Logtail performs the following steps to collect server logs.
- For more information about the Logtail collection principles, visit Yunqi community.
- After the Logtail collection configuration is applied to a server group, log files that do not contain modification events on the servers in the server group are considered historical files. Logtail does not collect historical files in normal running mode. If you want to collect historical logs, see Import historical log files.
After Logtail is installed on a server and the Logtail collection configuration is created based on a specific data source, the Logtail collection configuration is delivered from the server to Logtail in real time. Logtail then starts to monitor files based on the collection configuration.
- Logtail scans log directories and files that comply with the specified file naming
rules based on the configured log path and maximum monitoring directory depth.
To ensure log collection efficiency and stability, Logtail registers event monitoring for the collection directory and performs polling periodically. The directory is Inotify in Linux and ReadDirectoryChangesW in Windows.
- If Logtail finds that the log files compliant with the file naming rules in the specified directory are not modified after the configuration is applied, Logtail does not collect these files. If modification events are generated for log files, Logtail triggers the collection process and reads these files.
- Logtail checks the size of a log file when it reads the file for the first time.
- If the file size is less than 1 MB, Logtail reads from the beginning of the file.

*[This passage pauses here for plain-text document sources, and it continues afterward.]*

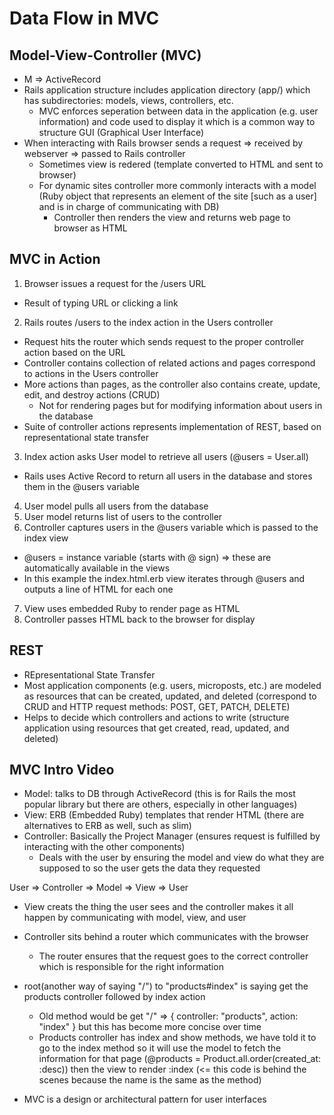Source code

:# Data Flow in MVC

## Model-View-Controller (MVC)
* M => ActiveRecord
* Rails application structure includes application directory (app/) which has subdirectories: models, views, controllers, etc.
  * MVC enforces seperation between data in the application (e.g. user information) and code used to display it which is a common way to structure GUI (Graphical User Interface)
* When interacting with Rails browser sends a request => received by webserver => passed to Rails controller
  * Sometimes view is redered (template converted to HTML and sent to browser)
  * For dynamic sites controller more commonly interacts with a model (Ruby object that represents an element of the site [such as a user] and is in charge of communicating with DB)
    * Controller then renders the view and returns web page to browser as HTML

## MVC in Action
1. Browser issues a request for the /users URL
  * Result of typing URL or clicking a link
2. Rails routes /users to the index action in the Users controller
  * Request hits the router which sends request to the proper controller action based on the URL
  * Controller contains collection of related actions and pages correspond to actions in the Users controller
  * More actions than pages, as the controller also contains create, update, edit, and destroy actions (CRUD)
    * Not for rendering pages but for modifying information about users in the database
  * Suite of controller actions represents implementation of REST, based on representational state transfer
3. Index action asks User model to retrieve all users (@users = User.all)
  * Rails uses Active Record to return all users in the database and stores them in the @users variable
4. User model pulls all users from the database
5. User model returns list of users to the controller
6. Controller captures users in the @users variable which is passed to the index view
  * @users = instance variable (starts with @ sign) => these are automatically available in the views
  * In this example the index.html.erb view iterates through @users and outputs a line of HTML for each one
7. View uses embedded Ruby to render page as HTML
8. Controller passes HTML back to the browser for display

## REST
* REpresentational State Transfer
* Most application components (e.g. users, microposts, etc.) are modeled as resources that can be created, updated, and deleted (correspond to CRUD and HTTP request methods: POST, GET, PATCH, DELETE)
* Helps to decide which controllers and actions to write (structure application using resources that get created, read, updated, and deleted)

## MVC Intro Video
* Model: talks to DB through ActiveRecord (this is for Rails the most popular library but there are others, especially in other languages)
* View: ERB (Embedded Ruby) templates that render HTML (there are alternatives to ERB as well, such as slim)
* Controller: Basically the Project Manager (ensures request is fulfilled by interacting with the other components)
  * Deals with the user by ensuring the model and view do what they are supposed to so the user gets the data they requested

User => Controller => Model => View => User
  * View creats the thing the user sees and the controller makes it all happen by communicating with model, view, and user

* Controller sits behind a router which communicates with the browser
  * The router ensures that the request goes to the correct controller which is responsible for the right information

* root(another way of saying "/") to "products#index" is saying get the products controller followed by index action
  * Old method would be get "/" => { controller: "products", action: "index" } but this has become more concise over time
  * Products controller has index and show methods, we have told it to go to the index method so it will use the model to fetch the information for that page (@products = Product.all.order(created_at: :desc)) then the view to render :index (<= this code is behind the scenes because the name is the same as the method)

* MVC is a design or architectural pattern for user interfaces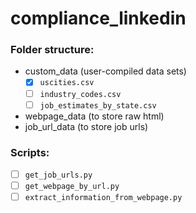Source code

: # compliance_linkedin

### Folder structure:

* custom_data (user-compiled data sets)
  - [x] `uscities.csv`
  - [ ] `industry_codes.csv`
  - [ ] `job_estimates_by_state.csv`
* webpage_data (to store raw html)
* job_url_data (to store job urls)

### Scripts:
- [ ] `get_job_urls.py`
- [ ] `get_webpage_by_url.py`
- [ ] `extract_information_from_webpage.py`
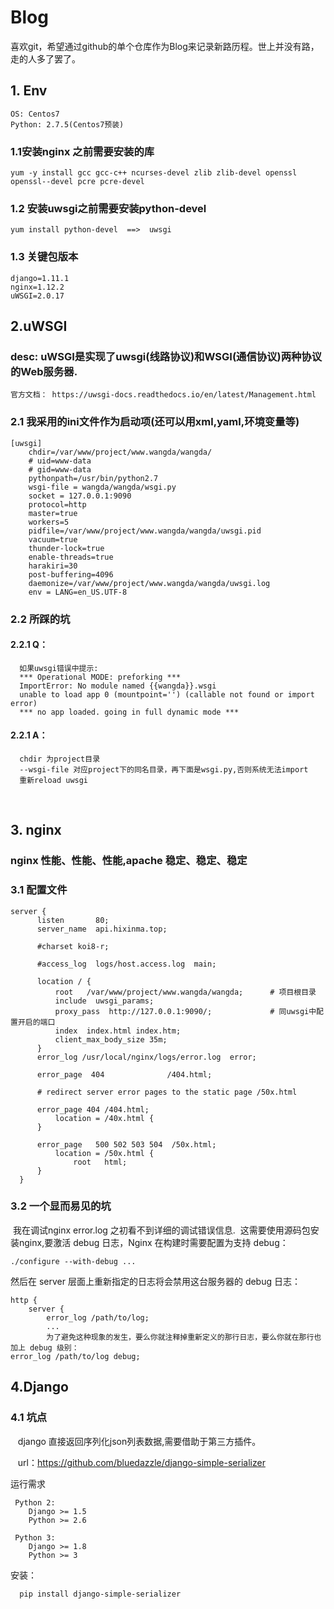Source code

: # Blog
喜欢git，希望通过github的单个仓库作为Blog来记录新路历程。世上并没有路，走的人多了罢了。

## 1. Env

    OS: Centos7
    Python: 2.7.5(Centos7预装)

### 1.1安装nginx 之前需要安装的库
    yum -y install gcc gcc-c++ ncurses-devel zlib zlib-devel openssl openssl--devel pcre pcre-devel
    
### 1.2 安装uwsgi之前需要安装python-devel
    yum install python-devel  ==>  uwsgi
    
### 1.3 关键包版本
    django=1.11.1
    nginx=1.12.2
    uWSGI=2.0.17
 
## 2.uWSGI
### desc: uWSGI是实现了uwsgi(线路协议)和WSGI(通信协议)两种协议的Web服务器.
    官方文档： https://uwsgi-docs.readthedocs.io/en/latest/Management.html
### 2.1 我采用的ini文件作为启动项(还可以用xml,yaml,环境变量等)
    [uwsgi]
        chdir=/var/www/project/www.wangda/wangda/
        # uid=www-data
        # gid=www-data
        pythonpath=/usr/bin/python2.7
        wsgi-file = wangda/wangda/wsgi.py
        socket = 127.0.0.1:9090
        protocol=http
        master=true
        workers=5
        pidfile=/var/www/project/www.wangda/wangda/uwsgi.pid
        vacuum=true
        thunder-lock=true
        enable-threads=true
        harakiri=30
        post-buffering=4096
        daemonize=/var/www/project/www.wangda/wangda/uwsgi.log
        env = LANG=en_US.UTF-8 
 ### 2.2 所踩的坑
 
 #### 2.2.1 Q：
      如果uwsgi错误中提示:
      *** Operational MODE: preforking ***
      ImportError: No module named {{wangda}}.wsgi
      unable to load app 0 (mountpoint='') (callable not found or import error)
      *** no app loaded. going in full dynamic mode ***
      
 #### 2.2.1 A：  
 
      chdir 为project目录    
      --wsgi-file 对应project下的同名目录，再下面是wsgi.py,否则系统无法import
      重新reload uwsgi
      
## 3. nginx
### nginx 性能、性能、性能,apache 稳定、稳定、稳定
### 3.1 配置文件
    server {
          listen       80;
          server_name  api.hixinma.top;

          #charset koi8-r;

          #access_log  logs/host.access.log  main;

          location / {
              root   /var/www/project/www.wangda/wangda;      # 项目根目录
              include  uwsgi_params;
              proxy_pass  http://127.0.0.1:9090/;             # 同uwsgi中配置开启的端口
              index  index.html index.htm;
              client_max_body_size 35m;
          }
          error_log /usr/local/nginx/logs/error.log  error;

          error_page  404              /404.html;

          # redirect server error pages to the static page /50x.html

          error_page 404 /404.html;
              location = /40x.html {
          }

          error_page   500 502 503 504  /50x.html;
              location = /50x.html {
                  root   html;
          }
      }

### 3.2 一个显而易见的坑
  我在调试nginx error.log 之初看不到详细的调试错误信息.
  这需要使用源码包安装nginx,要激活 debug 日志，Nginx 在构建时需要配置为支持 debug：
  
    ./configure --with-debug ...
  然后在 server 层面上重新指定的日志将会禁用这台服务器的 debug 日志：
  
    http {
        server {
            error_log /path/to/log;
            ...
            为了避免这种现象的发生，要么你就注释掉重新定义的那行日志，要么你就在那行也加上 debug 级别：
    error_log /path/to/log debug;

## 4.Django

### 4.1 坑点
    django 直接返回序列化json列表数据,需要借助于第三方插件。   
     
    url：https://github.com/bluedazzle/django-simple-serializer
    
   运行需求
   
     Python 2:
        Django >= 1.5
        Python >= 2.6

     Python 3:
        Django >= 1.8
        Python >= 3
   安装：
    
      pip install django-simple-serializer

- If the file size is greater than 1 MB, Logtail reads from the last 1 MB of data in the file.
- If Logtail rereads a file, it continues to read it from the last checkpoint.
- Logtail can read up to 512 KB of data at a time. Therefore, you must limit the log size to 512 KB.
- Divide a log into lines:
If the Logtail collection configuration specifies a regular expression at the beginning of the line, the log data block read by Logtail at a time is divided into multiple lines based on the beginning configured for the line. If the beginning of the line is not set, each data block is processed as a log.
- Parse a log:
Logtail parses each log based on the collection configuration, such as regular expressions, delimiters, and JSON.Note A complicated regular expression may lead to high CPU utilization. Therefore, we recommend that you use an efficient regular expression.
- Handle failed parsing:
Logtail determines the best method to use to resolve failed parsing based on whether the discard logs that fail to be parsed feature is enabled in the collection configuration.
- If this feature is enabled, Logtail discards the logs that fail to be parsed and reports a parsing error.
- If this feature is disabled, Logtail uploads the raw logs that fail to be parsed with the key set to raw_log and the value set to the log content.
- Set the time field of a log:
- If the time field of the log is not specified, the log time is the current parsing time.
- If the time field of the log is specified:
- The log time is extracted from the parsed log fields if the difference between the recorded time of the log and the current time is less than 12 hours.
- The log is discarded and an error is reported if the difference between the recorded time of the log and the current time is greater than 12 hours.
After processing logs, Logtail filters them based on Filter Configuration specified in the collection configuration.
- If Filter Configuration is specified in the collection configuration, Logtail skips to the next step without filtering the logs.
- If Filter Configuration is specified in the collection configuration, Logtail traverses and verifies all
the fields of each log.
- Logtail collects the logs that contain all the fields configured by the filter and comply with the settings.
- Logtail does not collect logs that do not comply with Filter Configuration.
After logs are filtered based on Filter Configuration, Logtail sends the logs that comply with the configuration to Log Service. To reduce the number of network requests for sending data, Logtail caches the processed and filtered logs for a period of time. Then, it aggregates and packages these logs before it sends them to Log Service.
- Log aggregation lasts more than three seconds.
- The number of aggregated logs exceeds 4,096.
- The total size of aggregated logs exceeds 512 KB.
Logtail aggregates and sends the collected logs to Log Service. You can configure
send_request_concurrency parameters in the startup parameter settings to adjust the log data sending rate and the maximum concurrency. Logtail ensures
the sending rate and concurrency not greater than the configured upper thresholds.
|401||Logtail is not authorized to collect data.||Logtail discards log packets.|
|404||The specified project or Logstore does not exist in the Logtail collection configuration.||Logtail discards log packets.|
|403||The shard quota is exhausted.||Logtail waits for three seconds and retries.|
|500||A server exception has occurred.||Logtail waits for three seconds and retries.|
|Network timeout||A network connection error has occurred.||Logtail waits for three seconds and retries.|